* _INSTRUCTIONS TO FOLLOW_
Exclude the pictures from your copy, and reproduce each entry below verbatim.

Saved entries:
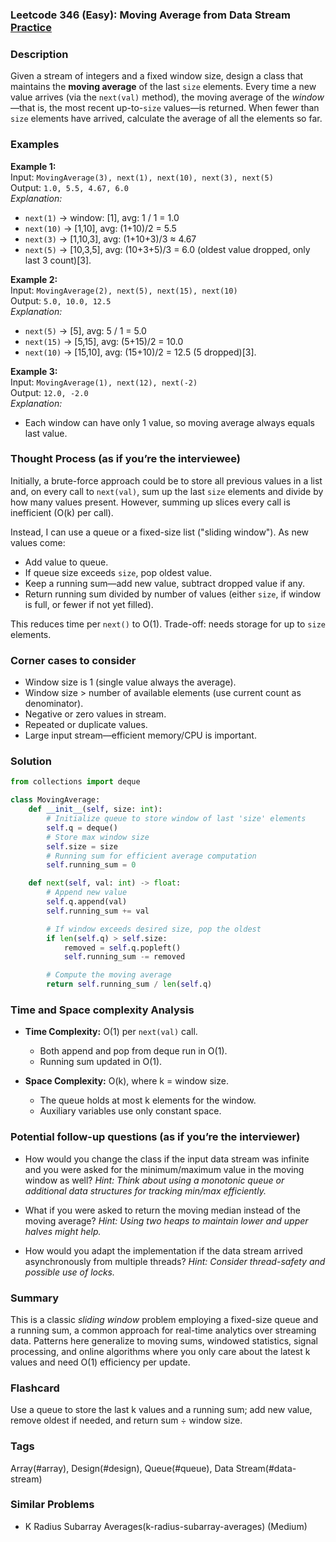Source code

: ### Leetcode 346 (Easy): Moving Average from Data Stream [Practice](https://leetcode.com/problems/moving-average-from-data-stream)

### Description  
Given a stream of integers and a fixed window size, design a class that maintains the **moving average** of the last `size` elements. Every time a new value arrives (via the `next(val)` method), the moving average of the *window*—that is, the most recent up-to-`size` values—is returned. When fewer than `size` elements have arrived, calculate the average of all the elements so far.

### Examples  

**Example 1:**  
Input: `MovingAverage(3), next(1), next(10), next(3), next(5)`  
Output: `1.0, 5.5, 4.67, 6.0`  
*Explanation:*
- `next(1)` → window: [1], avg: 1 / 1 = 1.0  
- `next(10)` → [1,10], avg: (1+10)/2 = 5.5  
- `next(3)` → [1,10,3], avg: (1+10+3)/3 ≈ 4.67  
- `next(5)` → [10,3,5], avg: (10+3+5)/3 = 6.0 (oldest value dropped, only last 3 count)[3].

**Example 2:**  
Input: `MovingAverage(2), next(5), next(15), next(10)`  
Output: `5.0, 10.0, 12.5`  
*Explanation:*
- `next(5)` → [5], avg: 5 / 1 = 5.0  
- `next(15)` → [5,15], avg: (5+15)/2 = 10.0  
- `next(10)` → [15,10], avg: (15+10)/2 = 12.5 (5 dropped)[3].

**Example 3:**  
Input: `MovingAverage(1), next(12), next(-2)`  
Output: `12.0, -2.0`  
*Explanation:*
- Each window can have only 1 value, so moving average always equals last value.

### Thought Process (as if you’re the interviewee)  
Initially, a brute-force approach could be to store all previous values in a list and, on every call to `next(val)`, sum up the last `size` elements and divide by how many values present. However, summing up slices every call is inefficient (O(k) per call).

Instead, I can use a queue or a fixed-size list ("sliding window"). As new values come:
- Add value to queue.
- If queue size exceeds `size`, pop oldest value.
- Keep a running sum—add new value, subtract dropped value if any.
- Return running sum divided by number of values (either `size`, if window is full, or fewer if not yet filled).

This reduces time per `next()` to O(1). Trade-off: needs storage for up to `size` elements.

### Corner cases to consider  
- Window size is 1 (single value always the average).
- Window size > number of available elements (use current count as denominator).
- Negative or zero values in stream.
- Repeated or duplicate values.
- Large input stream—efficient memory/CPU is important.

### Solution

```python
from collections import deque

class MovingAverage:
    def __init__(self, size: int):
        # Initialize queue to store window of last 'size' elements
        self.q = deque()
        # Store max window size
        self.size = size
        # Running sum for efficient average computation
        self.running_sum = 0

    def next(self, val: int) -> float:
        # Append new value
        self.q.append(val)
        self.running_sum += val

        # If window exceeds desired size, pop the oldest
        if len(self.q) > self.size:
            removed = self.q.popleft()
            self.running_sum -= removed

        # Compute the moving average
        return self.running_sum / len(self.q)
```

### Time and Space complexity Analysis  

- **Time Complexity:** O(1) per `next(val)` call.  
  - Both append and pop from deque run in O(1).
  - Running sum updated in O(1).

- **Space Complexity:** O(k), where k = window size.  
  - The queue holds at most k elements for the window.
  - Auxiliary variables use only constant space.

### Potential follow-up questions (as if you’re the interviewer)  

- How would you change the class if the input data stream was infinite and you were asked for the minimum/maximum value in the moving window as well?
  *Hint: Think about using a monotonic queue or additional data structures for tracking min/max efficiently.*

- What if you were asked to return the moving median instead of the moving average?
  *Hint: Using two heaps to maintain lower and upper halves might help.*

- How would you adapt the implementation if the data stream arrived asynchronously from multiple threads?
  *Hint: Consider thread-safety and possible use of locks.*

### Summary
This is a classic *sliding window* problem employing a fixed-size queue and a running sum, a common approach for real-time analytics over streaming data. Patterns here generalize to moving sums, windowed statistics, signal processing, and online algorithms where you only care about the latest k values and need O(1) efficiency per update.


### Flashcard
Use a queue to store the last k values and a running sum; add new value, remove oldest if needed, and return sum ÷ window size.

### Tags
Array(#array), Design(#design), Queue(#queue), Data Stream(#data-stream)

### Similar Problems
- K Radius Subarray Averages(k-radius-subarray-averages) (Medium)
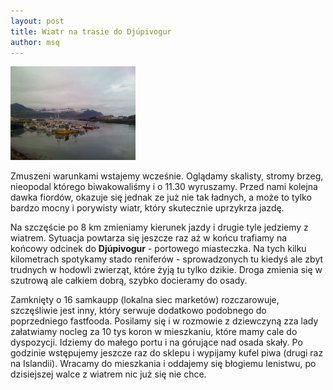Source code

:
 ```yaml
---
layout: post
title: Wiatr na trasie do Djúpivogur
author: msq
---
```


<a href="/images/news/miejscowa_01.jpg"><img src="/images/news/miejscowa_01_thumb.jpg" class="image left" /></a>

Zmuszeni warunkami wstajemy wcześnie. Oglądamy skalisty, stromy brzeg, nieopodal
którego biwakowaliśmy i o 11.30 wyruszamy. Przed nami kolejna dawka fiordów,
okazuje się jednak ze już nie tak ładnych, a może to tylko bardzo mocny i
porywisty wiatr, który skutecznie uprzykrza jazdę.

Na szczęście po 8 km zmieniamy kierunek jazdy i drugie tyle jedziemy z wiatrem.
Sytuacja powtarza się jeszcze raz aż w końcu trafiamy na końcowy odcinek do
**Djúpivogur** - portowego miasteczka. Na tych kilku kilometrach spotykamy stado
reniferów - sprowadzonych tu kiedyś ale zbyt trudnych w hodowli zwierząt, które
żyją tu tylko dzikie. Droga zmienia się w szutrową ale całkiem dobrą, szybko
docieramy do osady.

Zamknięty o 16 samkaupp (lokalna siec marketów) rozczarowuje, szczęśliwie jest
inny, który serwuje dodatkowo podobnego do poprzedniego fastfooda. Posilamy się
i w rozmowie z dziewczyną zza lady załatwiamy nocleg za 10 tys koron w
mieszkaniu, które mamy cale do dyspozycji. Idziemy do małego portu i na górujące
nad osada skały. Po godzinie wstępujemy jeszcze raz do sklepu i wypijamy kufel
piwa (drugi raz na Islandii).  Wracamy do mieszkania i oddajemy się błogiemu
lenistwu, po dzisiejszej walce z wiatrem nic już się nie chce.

* _RESULT OF THE EXERCISE_
Source code

: ### Leetcode 346 (Easy): Moving Average from Data Stream [Practice](https://leetcode.com/problems/moving-average-from-data-stream)

### Description  
Given a stream of integers and a fixed window size, design a class that maintains the **moving average** of the last `size` elements. Every time a new value arrives (via the `next(val)` method), the moving average of the *window*—that is, the most recent up-to-`size` values—is returned. When fewer than `size` elements have arrived, calculate the average of all the elements so far.

### Examples  

**Example 1:**  
Input: `MovingAverage(3), next(1), next(10), next(3), next(5)`  
Output: `1.0, 5.5, 4.67, 6.0`  
*Explanation:*
- `next(1)` → window: [1], avg: 1 / 1 = 1.0  
- `next(10)` → [1,10], avg: (1+10)/2 = 5.5  
- `next(3)` → [1,10,3], avg: (1+10+3)/3 ≈ 4.67  
- `next(5)` → [10,3,5], avg: (10+3+5)/3 = 6.0 (oldest value dropped, only last 3 count)[3].

**Example 2:**  
Input: `MovingAverage(2), next(5), next(15), next(10)`  
Output: `5.0, 10.0, 12.5`  
*Explanation:*
- `next(5)` → [5], avg: 5 / 1 = 5.0  
- `next(15)` → [5,15], avg: (5+15)/2 = 10.0  
- `next(10)` → [15,10], avg: (15+10)/2 = 12.5 (5 dropped)[3].

**Example 3:**  
Input: `MovingAverage(1), next(12), next(-2)`  
Output: `12.0, -2.0`  
*Explanation:*
- Each window can have only 1 value, so moving average always equals last value.

### Thought Process (as if you’re the interviewee)  
Initially, a brute-force approach could be to store all previous values in a list and, on every call to `next(val)`, sum up the last `size` elements and divide by how many values present. However, summing up slices every call is inefficient (O(k) per call).

Instead, I can use a queue or a fixed-size list ("sliding window"). As new values come:
- Add value to queue.
- If queue size exceeds `size`, pop oldest value.
- Keep a running sum—add new value, subtract dropped value if any.
- Return running sum divided by number of values (either `size`, if window is full, or fewer if not yet filled).

This reduces time per `next()` to O(1). Trade-off: needs storage for up to `size` elements.

### Corner cases to consider  
- Window size is 1 (single value always the average).
- Window size > number of available elements (use current count as denominator).
- Negative or zero values in stream.
- Repeated or duplicate values.
- Large input stream—efficient memory/CPU is important.

### Solution

```python
from collections import deque

class MovingAverage:
    def __init__(self, size: int):
        # Initialize queue to store window of last 'size' elements
        self.q = deque()
        # Store max window size
        self.size = size
        # Running sum for efficient average computation
        self.running_sum = 0

    def next(self, val: int) -> float:
        # Append new value
        self.q.append(val)
        self.running_sum += val

        # If window exceeds desired size, pop the oldest
        if len(self.q) > self.size:
            removed = self.q.popleft()
            self.running_sum -= removed

        # Compute the moving average
        return self.running_sum / len(self.q)
```

### Time and Space complexity Analysis  

- **Time Complexity:** O(1) per `next(val)` call.  
  - Both append and pop from deque run in O(1).
  - Running sum updated in O(1).

- **Space Complexity:** O(k), where k = window size.  
  - The queue holds at most k elements for the window.
  - Auxiliary variables use only constant space.

### Potential follow-up questions (as if you’re the interviewer)  

- How would you change the class if the input data stream was infinite and you were asked for the minimum/maximum value in the moving window as well?
  *Hint: Think about using a monotonic queue or additional data structures for tracking min/max efficiently.*

- What if you were asked to return the moving median instead of the moving average?
  *Hint: Using two heaps to maintain lower and upper halves might help.*

- How would you adapt the implementation if the data stream arrived asynchronously from multiple threads?
  *Hint: Consider thread-safety and possible use of locks.*

### Summary
This is a classic *sliding window* problem employing a fixed-size queue and a running sum, a common approach for real-time analytics over streaming data. Patterns here generalize to moving sums, windowed statistics, signal processing, and online algorithms where you only care about the latest k values and need O(1) efficiency per update.


### Flashcard
Use a queue to store the last k values and a running sum; add new value, remove oldest if needed, and return sum ÷ window size.

### Tags
Array(#array), Design(#design), Queue(#queue), Data Stream(#data-stream)

### Similar Problems
- K Radius Subarray Averages(k-radius-subarray-averages) (Medium)
Source code

:
 ```yaml
---
layout: post
title: Wiatr na trasie do Djúpivogur
author: msq
---
```


<a href="/images/news/miejscowa_01.jpg"><img src="/images/news/miejscowa_01_thumb.jpg" class="image left" /></a>

Zmuszeni warunkami wstajemy wcześnie. Oglądamy skalisty, stromy brzeg, nieopodal
którego biwakowaliśmy i o 11.30 wyruszamy. Przed nami kolejna dawka fiordów,
okazuje się jednak ze już nie tak ładnych, a może to tylko bardzo mocny i
porywisty wiatr, który skutecznie uprzykrza jazdę.

Na szczęście po 8 km zmieniamy kierunek jazdy i drugie tyle jedziemy z wiatrem.
Sytuacja powtarza się jeszcze raz aż w końcu trafiamy na końcowy odcinek do
**Djúpivogur** - portowego miasteczka. Na tych kilku kilometrach spotykamy stado
reniferów - sprowadzonych tu kiedyś ale zbyt trudnych w hodowli zwierząt, które
żyją tu tylko dzikie. Droga zmienia się w szutrową ale całkiem dobrą, szybko
docieramy do osady.

Zamknięty o 16 samkaupp (lokalna siec marketów) rozczarowuje, szczęśliwie jest
inny, który serwuje dodatkowo podobnego do poprzedniego fastfooda. Posilamy się
i w rozmowie z dziewczyną zza lady załatwiamy nocleg za 10 tys koron w
mieszkaniu, które mamy cale do dyspozycji. Idziemy do małego portu i na górujące
nad osada skały. Po godzinie wstępujemy jeszcze raz do sklepu i wypijamy kufel
piwa (drugi raz na Islandii).  Wracamy do mieszkania i oddajemy się błogiemu
lenistwu, po dzisiejszej walce z wiatrem nic już się nie chce.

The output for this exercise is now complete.